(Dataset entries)
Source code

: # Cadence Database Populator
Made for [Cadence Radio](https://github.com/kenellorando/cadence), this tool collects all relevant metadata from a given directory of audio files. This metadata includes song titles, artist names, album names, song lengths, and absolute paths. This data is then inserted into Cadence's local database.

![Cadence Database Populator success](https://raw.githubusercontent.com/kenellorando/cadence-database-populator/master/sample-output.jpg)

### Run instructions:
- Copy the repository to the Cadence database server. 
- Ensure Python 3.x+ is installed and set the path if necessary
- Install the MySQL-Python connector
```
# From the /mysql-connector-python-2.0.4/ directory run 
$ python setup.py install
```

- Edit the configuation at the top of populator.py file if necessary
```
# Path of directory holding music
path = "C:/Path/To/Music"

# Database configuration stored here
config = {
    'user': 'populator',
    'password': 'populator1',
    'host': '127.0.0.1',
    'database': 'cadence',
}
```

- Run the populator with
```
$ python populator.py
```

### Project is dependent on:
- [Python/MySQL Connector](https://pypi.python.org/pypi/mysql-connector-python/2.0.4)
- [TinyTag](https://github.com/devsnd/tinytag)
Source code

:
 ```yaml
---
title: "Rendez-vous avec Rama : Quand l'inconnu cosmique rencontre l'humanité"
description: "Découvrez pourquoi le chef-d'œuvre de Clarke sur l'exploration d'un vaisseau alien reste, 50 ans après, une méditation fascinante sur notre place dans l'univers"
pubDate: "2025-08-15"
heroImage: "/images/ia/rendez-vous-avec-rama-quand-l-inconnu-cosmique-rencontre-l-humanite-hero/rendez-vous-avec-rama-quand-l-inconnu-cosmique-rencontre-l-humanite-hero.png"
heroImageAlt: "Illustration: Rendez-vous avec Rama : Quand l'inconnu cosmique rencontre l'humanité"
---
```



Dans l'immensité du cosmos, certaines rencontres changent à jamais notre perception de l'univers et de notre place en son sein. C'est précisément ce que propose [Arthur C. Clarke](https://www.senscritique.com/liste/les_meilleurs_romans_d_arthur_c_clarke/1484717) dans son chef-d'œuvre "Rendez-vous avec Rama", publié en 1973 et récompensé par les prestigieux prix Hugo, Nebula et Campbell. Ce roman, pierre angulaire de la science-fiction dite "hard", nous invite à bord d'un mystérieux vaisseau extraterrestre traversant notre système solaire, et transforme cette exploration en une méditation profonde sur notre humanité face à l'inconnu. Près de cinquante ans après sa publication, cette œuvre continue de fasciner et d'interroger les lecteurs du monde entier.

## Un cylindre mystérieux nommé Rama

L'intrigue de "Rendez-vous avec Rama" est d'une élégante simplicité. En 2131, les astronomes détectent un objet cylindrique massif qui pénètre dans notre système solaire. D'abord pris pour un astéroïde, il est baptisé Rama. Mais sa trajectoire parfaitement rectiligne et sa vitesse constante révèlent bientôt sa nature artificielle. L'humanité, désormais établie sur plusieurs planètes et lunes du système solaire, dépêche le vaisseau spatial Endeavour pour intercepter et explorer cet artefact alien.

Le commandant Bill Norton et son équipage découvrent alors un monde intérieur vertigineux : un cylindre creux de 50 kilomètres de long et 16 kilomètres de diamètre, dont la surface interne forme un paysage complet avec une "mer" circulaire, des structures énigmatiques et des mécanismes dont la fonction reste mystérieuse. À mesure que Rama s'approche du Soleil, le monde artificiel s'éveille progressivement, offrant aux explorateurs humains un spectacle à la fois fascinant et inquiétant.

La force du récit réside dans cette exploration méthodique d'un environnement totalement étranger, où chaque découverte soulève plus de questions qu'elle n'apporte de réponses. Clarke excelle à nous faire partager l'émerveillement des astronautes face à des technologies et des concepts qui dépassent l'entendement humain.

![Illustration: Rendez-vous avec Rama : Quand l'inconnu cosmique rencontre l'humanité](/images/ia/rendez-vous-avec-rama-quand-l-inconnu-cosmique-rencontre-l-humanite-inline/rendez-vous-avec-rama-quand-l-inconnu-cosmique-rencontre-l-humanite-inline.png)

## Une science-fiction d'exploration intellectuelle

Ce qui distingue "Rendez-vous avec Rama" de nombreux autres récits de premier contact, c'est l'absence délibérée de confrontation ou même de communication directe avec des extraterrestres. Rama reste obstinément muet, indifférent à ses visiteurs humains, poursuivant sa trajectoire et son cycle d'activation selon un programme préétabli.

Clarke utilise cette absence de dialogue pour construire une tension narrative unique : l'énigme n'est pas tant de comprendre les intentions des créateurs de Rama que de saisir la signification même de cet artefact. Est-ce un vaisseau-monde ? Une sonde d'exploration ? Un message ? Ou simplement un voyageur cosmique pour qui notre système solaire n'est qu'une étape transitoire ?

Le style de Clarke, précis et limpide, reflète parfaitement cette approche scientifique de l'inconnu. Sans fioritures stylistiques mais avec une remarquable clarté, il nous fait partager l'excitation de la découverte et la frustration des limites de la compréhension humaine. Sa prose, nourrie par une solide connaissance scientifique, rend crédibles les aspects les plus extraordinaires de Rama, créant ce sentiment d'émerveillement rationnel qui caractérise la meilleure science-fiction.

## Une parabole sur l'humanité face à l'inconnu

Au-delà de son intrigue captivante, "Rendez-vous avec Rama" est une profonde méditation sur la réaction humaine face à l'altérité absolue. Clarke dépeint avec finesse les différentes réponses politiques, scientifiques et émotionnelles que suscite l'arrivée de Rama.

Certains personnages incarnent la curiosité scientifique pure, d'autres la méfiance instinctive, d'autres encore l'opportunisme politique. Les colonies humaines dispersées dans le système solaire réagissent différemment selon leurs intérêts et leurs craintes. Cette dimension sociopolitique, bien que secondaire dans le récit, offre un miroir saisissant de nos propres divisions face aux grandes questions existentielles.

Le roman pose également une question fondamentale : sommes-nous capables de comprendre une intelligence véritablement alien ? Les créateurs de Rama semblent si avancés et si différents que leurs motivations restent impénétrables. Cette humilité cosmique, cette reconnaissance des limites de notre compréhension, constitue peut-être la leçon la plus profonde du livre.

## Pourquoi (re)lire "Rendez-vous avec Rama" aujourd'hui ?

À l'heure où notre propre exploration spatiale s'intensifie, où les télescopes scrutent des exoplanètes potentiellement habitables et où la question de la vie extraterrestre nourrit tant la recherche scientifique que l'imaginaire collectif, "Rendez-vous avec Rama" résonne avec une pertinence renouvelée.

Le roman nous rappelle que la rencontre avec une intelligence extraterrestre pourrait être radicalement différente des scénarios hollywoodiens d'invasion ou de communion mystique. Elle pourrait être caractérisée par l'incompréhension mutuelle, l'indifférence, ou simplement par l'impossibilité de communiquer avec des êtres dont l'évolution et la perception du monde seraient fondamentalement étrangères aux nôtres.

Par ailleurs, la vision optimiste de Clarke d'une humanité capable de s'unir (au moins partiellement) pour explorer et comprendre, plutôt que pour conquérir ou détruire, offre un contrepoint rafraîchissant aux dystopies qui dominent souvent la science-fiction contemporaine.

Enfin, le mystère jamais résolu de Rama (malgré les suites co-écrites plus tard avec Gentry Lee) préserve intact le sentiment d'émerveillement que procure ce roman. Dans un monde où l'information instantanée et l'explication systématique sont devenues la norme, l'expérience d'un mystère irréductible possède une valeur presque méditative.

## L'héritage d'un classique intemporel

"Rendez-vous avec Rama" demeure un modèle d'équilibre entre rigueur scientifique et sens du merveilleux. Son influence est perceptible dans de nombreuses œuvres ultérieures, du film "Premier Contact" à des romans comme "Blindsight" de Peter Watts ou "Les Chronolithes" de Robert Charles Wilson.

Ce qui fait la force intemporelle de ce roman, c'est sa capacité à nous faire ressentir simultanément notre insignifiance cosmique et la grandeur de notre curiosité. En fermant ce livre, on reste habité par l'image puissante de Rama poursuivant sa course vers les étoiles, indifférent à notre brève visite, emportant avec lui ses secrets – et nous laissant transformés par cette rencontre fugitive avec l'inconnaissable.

EXERCISE →
Read the entries above, then pull out the lines that include "humanite".

ANSWER SECTION →
heroImage: "/images/ia/rendez-vous-avec-rama-quand-l-inconnu-cosmique-rencontre-l-humanite-hero/rendez-vous-avec-rama-quand-l-inconnu-cosmique-rencontre-l-humanite-hero.png"
![Illustration: Rendez-vous avec Rama : Quand l'inconnu cosmique rencontre l'humanité](/images/ia/rendez-vous-avec-rama-quand-l-inconnu-cosmique-rencontre-l-humanite-inline/rendez-vous-avec-rama-quand-l-inconnu-cosmique-rencontre-l-humanite-inline.png)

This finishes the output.